(Records from a collection)
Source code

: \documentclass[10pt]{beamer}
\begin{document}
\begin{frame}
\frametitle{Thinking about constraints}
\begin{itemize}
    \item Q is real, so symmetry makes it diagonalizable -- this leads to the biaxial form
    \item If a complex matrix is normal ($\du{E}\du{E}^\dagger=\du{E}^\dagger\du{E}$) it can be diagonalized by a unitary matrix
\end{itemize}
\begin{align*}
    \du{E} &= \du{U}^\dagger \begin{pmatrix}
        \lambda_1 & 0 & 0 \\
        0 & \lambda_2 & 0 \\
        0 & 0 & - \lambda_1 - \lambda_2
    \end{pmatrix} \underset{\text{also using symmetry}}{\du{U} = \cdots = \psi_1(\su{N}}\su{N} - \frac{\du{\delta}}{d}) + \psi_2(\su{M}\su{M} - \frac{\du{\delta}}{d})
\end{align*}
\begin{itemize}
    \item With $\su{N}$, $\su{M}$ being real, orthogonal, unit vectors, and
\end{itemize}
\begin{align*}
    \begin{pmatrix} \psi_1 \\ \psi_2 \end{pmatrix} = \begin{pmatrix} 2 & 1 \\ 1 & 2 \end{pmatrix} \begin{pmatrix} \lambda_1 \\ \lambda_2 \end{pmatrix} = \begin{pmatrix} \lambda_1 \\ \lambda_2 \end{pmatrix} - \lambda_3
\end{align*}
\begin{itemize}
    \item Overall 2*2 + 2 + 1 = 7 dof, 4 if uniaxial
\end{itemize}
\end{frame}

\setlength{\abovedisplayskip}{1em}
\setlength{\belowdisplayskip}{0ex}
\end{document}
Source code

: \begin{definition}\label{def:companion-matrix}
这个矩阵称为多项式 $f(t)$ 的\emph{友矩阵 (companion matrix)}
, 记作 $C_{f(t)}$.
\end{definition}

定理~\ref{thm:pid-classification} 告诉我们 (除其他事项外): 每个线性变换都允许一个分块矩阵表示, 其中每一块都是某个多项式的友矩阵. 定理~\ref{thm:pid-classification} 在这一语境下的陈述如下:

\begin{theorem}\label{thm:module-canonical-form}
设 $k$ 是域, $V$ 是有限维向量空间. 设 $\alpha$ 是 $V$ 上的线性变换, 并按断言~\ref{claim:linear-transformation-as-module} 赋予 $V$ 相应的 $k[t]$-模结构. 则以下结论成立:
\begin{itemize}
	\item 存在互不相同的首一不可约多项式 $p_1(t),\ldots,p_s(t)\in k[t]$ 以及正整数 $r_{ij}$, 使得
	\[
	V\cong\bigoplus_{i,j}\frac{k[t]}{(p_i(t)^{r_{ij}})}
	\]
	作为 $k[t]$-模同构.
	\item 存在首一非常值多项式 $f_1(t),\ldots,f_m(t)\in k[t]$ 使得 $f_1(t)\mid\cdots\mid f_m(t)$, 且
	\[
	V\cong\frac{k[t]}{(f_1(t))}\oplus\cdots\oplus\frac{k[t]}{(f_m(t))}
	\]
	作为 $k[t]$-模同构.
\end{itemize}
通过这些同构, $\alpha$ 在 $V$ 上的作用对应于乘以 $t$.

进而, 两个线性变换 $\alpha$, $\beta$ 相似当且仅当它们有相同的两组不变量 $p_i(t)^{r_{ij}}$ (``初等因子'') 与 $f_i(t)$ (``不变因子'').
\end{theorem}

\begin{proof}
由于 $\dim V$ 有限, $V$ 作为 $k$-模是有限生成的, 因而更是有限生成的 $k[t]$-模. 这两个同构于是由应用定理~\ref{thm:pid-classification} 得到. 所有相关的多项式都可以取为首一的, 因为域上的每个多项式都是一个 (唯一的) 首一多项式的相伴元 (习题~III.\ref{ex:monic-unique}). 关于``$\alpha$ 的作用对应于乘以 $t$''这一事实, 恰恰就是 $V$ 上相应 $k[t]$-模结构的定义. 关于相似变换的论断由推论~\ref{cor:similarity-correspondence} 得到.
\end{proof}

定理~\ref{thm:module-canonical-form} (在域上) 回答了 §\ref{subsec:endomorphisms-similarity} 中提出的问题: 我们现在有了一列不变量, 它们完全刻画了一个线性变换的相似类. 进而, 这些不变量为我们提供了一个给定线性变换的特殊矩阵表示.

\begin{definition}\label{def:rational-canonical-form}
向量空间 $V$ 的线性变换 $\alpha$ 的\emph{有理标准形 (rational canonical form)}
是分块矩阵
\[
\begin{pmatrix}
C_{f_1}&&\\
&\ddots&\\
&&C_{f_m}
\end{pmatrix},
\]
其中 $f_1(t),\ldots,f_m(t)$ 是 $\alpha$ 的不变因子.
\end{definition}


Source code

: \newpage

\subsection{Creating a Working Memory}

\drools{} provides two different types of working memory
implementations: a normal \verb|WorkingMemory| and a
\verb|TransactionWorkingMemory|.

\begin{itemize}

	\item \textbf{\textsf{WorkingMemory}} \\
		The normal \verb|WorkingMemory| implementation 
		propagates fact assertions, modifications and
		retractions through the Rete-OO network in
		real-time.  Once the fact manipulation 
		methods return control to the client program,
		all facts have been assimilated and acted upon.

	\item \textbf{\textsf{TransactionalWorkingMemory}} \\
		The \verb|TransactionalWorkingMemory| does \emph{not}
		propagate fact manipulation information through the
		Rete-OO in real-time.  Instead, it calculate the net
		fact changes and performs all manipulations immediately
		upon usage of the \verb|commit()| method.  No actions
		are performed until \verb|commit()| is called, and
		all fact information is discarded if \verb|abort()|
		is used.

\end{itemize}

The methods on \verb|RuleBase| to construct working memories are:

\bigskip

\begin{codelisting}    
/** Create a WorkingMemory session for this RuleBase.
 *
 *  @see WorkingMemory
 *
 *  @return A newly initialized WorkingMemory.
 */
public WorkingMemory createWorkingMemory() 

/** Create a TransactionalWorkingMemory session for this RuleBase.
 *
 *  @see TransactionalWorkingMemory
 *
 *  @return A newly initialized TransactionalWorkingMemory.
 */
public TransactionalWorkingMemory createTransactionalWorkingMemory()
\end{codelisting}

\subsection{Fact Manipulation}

_The problem_
Reproduce the entries exactly, dropping nothing.

_Answer box_
Source code

: \documentclass[10pt]{beamer}
\begin{document}
\begin{frame}
\frametitle{Thinking about constraints}
\begin{itemize}
    \item Q is real, so symmetry makes it diagonalizable -- this leads to the biaxial form
    \item If a complex matrix is normal ($\du{E}\du{E}^\dagger=\du{E}^\dagger\du{E}$) it can be diagonalized by a unitary matrix
\end{itemize}
\begin{align*}
    \du{E} &= \du{U}^\dagger \begin{pmatrix}
        \lambda_1 & 0 & 0 \\
        0 & \lambda_2 & 0 \\
        0 & 0 & - \lambda_1 - \lambda_2
    \end{pmatrix} \underset{\text{also using symmetry}}{\du{U} = \cdots = \psi_1(\su{N}}\su{N} - \frac{\du{\delta}}{d}) + \psi_2(\su{M}\su{M} - \frac{\du{\delta}}{d})
\end{align*}
\begin{itemize}
    \item With $\su{N}$, $\su{M}$ being real, orthogonal, unit vectors, and
\end{itemize}
\begin{align*}
    \begin{pmatrix} \psi_1 \\ \psi_2 \end{pmatrix} = \begin{pmatrix} 2 & 1 \\ 1 & 2 \end{pmatrix} \begin{pmatrix} \lambda_1 \\ \lambda_2 \end{pmatrix} = \begin{pmatrix} \lambda_1 \\ \lambda_2 \end{pmatrix} - \lambda_3
\end{align*}
\begin{itemize}
    \item Overall 2*2 + 2 + 1 = 7 dof, 4 if uniaxial
\end{itemize}
\end{frame}

\setlength{\abovedisplayskip}{1em}
\setlength{\belowdisplayskip}{0ex}
\end{document}
Source code

: \begin{definition}\label{def:companion-matrix}
这个矩阵称为多项式 $f(t)$ 的\emph{友矩阵 (companion matrix)}
, 记作 $C_{f(t)}$.
\end{definition}

定理~\ref{thm:pid-classification} 告诉我们 (除其他事项外): 每个线性变换都允许一个分块矩阵表示, 其中每一块都是某个多项式的友矩阵. 定理~\ref{thm:pid-classification} 在这一语境下的陈述如下:

\begin{theorem}\label{thm:module-canonical-form}
设 $k$ 是域, $V$ 是有限维向量空间. 设 $\alpha$ 是 $V$ 上的线性变换, 并按断言~\ref{claim:linear-transformation-as-module} 赋予 $V$ 相应的 $k[t]$-模结构. 则以下结论成立:
\begin{itemize}
	\item 存在互不相同的首一不可约多项式 $p_1(t),\ldots,p_s(t)\in k[t]$ 以及正整数 $r_{ij}$, 使得
	\[
	V\cong\bigoplus_{i,j}\frac{k[t]}{(p_i(t)^{r_{ij}})}
	\]
	作为 $k[t]$-模同构.
	\item 存在首一非常值多项式 $f_1(t),\ldots,f_m(t)\in k[t]$ 使得 $f_1(t)\mid\cdots\mid f_m(t)$, 且
	\[
	V\cong\frac{k[t]}{(f_1(t))}\oplus\cdots\oplus\frac{k[t]}{(f_m(t))}
	\]
	作为 $k[t]$-模同构.
\end{itemize}
通过这些同构, $\alpha$ 在 $V$ 上的作用对应于乘以 $t$.

进而, 两个线性变换 $\alpha$, $\beta$ 相似当且仅当它们有相同的两组不变量 $p_i(t)^{r_{ij}}$ (``初等因子'') 与 $f_i(t)$ (``不变因子'').
\end{theorem}

\begin{proof}
由于 $\dim V$ 有限, $V$ 作为 $k$-模是有限生成的, 因而更是有限生成的 $k[t]$-模. 这两个同构于是由应用定理~\ref{thm:pid-classification} 得到. 所有相关的多项式都可以取为首一的, 因为域上的每个多项式都是一个 (唯一的) 首一多项式的相伴元 (习题~III.\ref{ex:monic-unique}). 关于``$\alpha$ 的作用对应于乘以 $t$''这一事实, 恰恰就是 $V$ 上相应 $k[t]$-模结构的定义. 关于相似变换的论断由推论~\ref{cor:similarity-correspondence} 得到.
\end{proof}

定理~\ref{thm:module-canonical-form} (在域上) 回答了 §\ref{subsec:endomorphisms-similarity} 中提出的问题: 我们现在有了一列不变量, 它们完全刻画了一个线性变换的相似类. 进而, 这些不变量为我们提供了一个给定线性变换的特殊矩阵表示.

\begin{definition}\label{def:rational-canonical-form}
向量空间 $V$ 的线性变换 $\alpha$ 的\emph{有理标准形 (rational canonical form)}
是分块矩阵
\[
\begin{pmatrix}
C_{f_1}&&\\
&\ddots&\\
&&C_{f_m}
\end{pmatrix},
\]
其中 $f_1(t),\ldots,f_m(t)$ 是 $\alpha$ 的不变因子.
\end{definition}


Source code

: \newpage

\subsection{Creating a Working Memory}

\drools{} provides two different types of working memory
implementations: a normal \verb|WorkingMemory| and a
\verb|TransactionWorkingMemory|.

\begin{itemize}

	\item \textbf{\textsf{WorkingMemory}} \\
		The normal \verb|WorkingMemory| implementation 
		propagates fact assertions, modifications and
		retractions through the Rete-OO network in
		real-time.  Once the fact manipulation 
		methods return control to the client program,
		all facts have been assimilated and acted upon.

	\item \textbf{\textsf{TransactionalWorkingMemory}} \\
		The \verb|TransactionalWorkingMemory| does \emph{not}
		propagate fact manipulation information through the
		Rete-OO in real-time.  Instead, it calculate the net
		fact changes and performs all manipulations immediately
		upon usage of the \verb|commit()| method.  No actions
		are performed until \verb|commit()| is called, and
		all fact information is discarded if \verb|abort()|
		is used.

\end{itemize}

The methods on \verb|RuleBase| to construct working memories are:

\bigskip

\begin{codelisting}    
/** Create a WorkingMemory session for this RuleBase.
 *
 *  @see WorkingMemory
 *
 *  @return A newly initialized WorkingMemory.
 */
public WorkingMemory createWorkingMemory() 

/** Create a TransactionalWorkingMemory session for this RuleBase.
 *
 *  @see TransactionalWorkingMemory
 *
 *  @return A newly initialized TransactionalWorkingMemory.
 */
public TransactionalWorkingMemory createTransactionalWorkingMemory()
\end{codelisting}

\subsection{Fact Manipulation}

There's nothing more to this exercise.